Istnieje inna wersja, w której dostawy były po prostu opóźnione. I jeszcze jedno, Amerykanie czekali na kogoś do pomocy, albo ZSRR, albo Niemcy. w zależności od przebiegu wojny. Im więcej strat poniosą strony, tym więcej inwestycji. Jak zawsze mają kalkulację.

Czy Związek Radziecki może w ogóle obejść się bez Lend-Lease? Wygląda na to, że mógłby. Wystarczyło dokonać redystrybucji własnych mocy produkcyjnych. Wymagałoby to jednak zmobilizowania ogromnej siły roboczej, co oznacza osłabienie armii. Przypomnijmy, że Ameryka była sojusznikiem ZSRR.

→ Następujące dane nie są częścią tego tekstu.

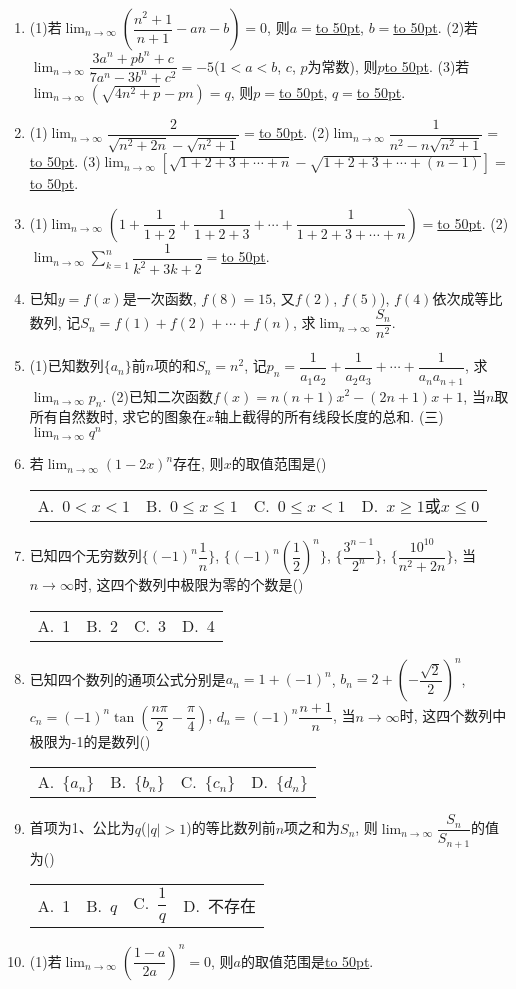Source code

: \documentclass[10pt,a4paper]{article}
\newcommand{\blank}[1]{\underline{\hbox to #1pt{}}}
\newcommand{\fourch}[4]{\par\begin{tabular}{p{.23\textwidth}p{.23\textwidth}p{.23\textwidth}p{.23\textwidth}}
A.~#1 &B.~#2& C.~#3& D.~#4
\end{tabular}}
\begin{document}
\begin{enumerate}[1.]
\fourch{2}{$\dfrac 73$}{$\dfrac 95$}{$\dfrac 37$}
\item (1)若$\displaystyle \lim_{n\to \infty} (\dfrac{{n^2}+1}{n+1}-an-b)=0$, 则$a=$\blank{50}, $b=$\blank{50}.
(2)若$\displaystyle \lim_{n\to \infty} \dfrac{3{a^n}+p{b^n}+c}{7{a^n}-3{b^n}+{c^2}}=-5$($1<a<b$, $c$, $p$为常数), 则$p$\blank{50}.
(3)若$\displaystyle \lim_{n\to \infty} (\sqrt {4n^2+p}-pn)=q$, 则$p=$\blank{50}, $q=$\blank{50}.
\item (1)$\displaystyle \lim_{n\to \infty} \dfrac 2{\sqrt {n^2+2n}-\sqrt {n^2+1}}=$\blank{50}.
(2)$\displaystyle \lim_{n\to \infty} \dfrac 1{n^2-n\sqrt {n^2+1}}=$\blank{50}.
(3)$\displaystyle \lim_{n\to \infty} [\sqrt {1+2+3+\cdots +n}-\sqrt {1+2+3+\cdots +(n-1)}]=$\blank{50}.
\item (1)$\displaystyle \lim_{n\to \infty} (1+\dfrac 1{1+2}+\dfrac 1{1+2+3}+\cdots +\dfrac 1{1+2+3+\cdots +n})=$\blank{50}.
(2)$\displaystyle \lim_{n\to \infty} \sum\limits_{k=1}^n\dfrac 1{k^2+3k+2}=$\blank{50}.
\item 已知$y=f(x)$是一次函数, $f(8)=15$, 又$f(2)$, $f(5)$), $f(4)$依次成等比数列, 记$S_n=f(1)+f(2)+\cdots +f(n)$, 求$\displaystyle \lim_{n\to \infty} \dfrac{S_n}{n^2}$.
\item (1)已知数列$\{a_n\}$前$n$项的和$S_n=n^2$, 记$p_n=\dfrac 1{a_1a_2}+\dfrac 1{a_2a_3}+\cdots +\dfrac 1{a_na_{n+1}}$, 求$\displaystyle \lim_{n\to \infty} p_n$.
(2)已知二次函数$f(x)=n(n+1)x^2-(2n+1)x+1$, 当$n$取所有自然数时, 求它的图象在$x$轴上截得的所有线段长度的总和.
(三)$\displaystyle \lim_{n\to \infty} q^n$
\item 若$\displaystyle \lim_{n\to \infty} (1-2x)^n$存在, 则$x$的取值范围是()
\fourch{$0<x<1$}{$0\le x\le 1$}{$0\le x<1$}{$x\ge 1$或$x\le 0$}
\item 已知四个无穷数列$\{(-1)^n\dfrac 1n\}$, $\{(-1)^n(\dfrac 12)^n\}$, $\{\dfrac{{3^{n-1}}}{2^n}\}$, $\{\dfrac{{{10}^{10}}}{{n^2}+2n}\}$, 当$n\to \infty$时, 这四个数列中极限为零的个数是()
\fourch{1}{2}{3}{4}
\item 已知四个数列的通项公式分别是$a_n=1+(-1)^n$, $b_n=2+(-\dfrac{\sqrt 2}2)^n$, $c_n=(-1)^n\tan (\dfrac{n\pi }2-\dfrac{\pi }4)$, $d_n=(-1)^n\dfrac{n+1}n$, 当$n\to \infty$时, 这四个数列中极限为-1的是数列()
\fourch{$\{a_n\}$}{$\{b_n\}$}{$\{c_n\}$}{$\{d_n\}$}
\item 首项为1、公比为$q$($|q|>1$)的等比数列前$n$项之和为$S_n$, 则$\displaystyle \lim_{n\to \infty} \dfrac{S_n}{{S_{n+1}}}$的值为()
\fourch{1}{$q$}{$\dfrac 1q$}{不存在}
\item (1)若$\displaystyle \lim_{n\to \infty} (\dfrac{1-a}{2a})^n=0$, 则$a$的取值范围是\blank{50}.

\end{enumerate}
\end{document}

Można by przymknąć oko na brak niezbędnego sprzętu, ale wtedy też armia byłaby osłabiona. Wojna o ZSRR przekształciłaby się w jeszcze bardziej przedłużający się konflikt, Armia Radziecka i tak by ją wygrała, być może później. R. Sherwood (amerykański historyk) zacytował Harry'ego Hopkinsa, który nie uważał pomocy amerykańskiej za ważną w zwycięstwie ZSRR nad faszyzmem. Powiedział: „Zwycięstwo odniosło bohaterstwo i krew armii rosyjskiej”.

Korzyści dla Amerykanów

Wielu politologów, a nawet sami politycy, nie ukrywają korzyści państw z dostaw nie całkiem nowej i nadającej się do użytku broni. Ale od II wojny światowej otrzymali swój dług od Rosji. Wyczerpany i zniszczony ZSRR nie mógł go oddać, a innych powodów było wiele, na przykład napięte stosunki między dwoma krajami. W pełni skorzystał.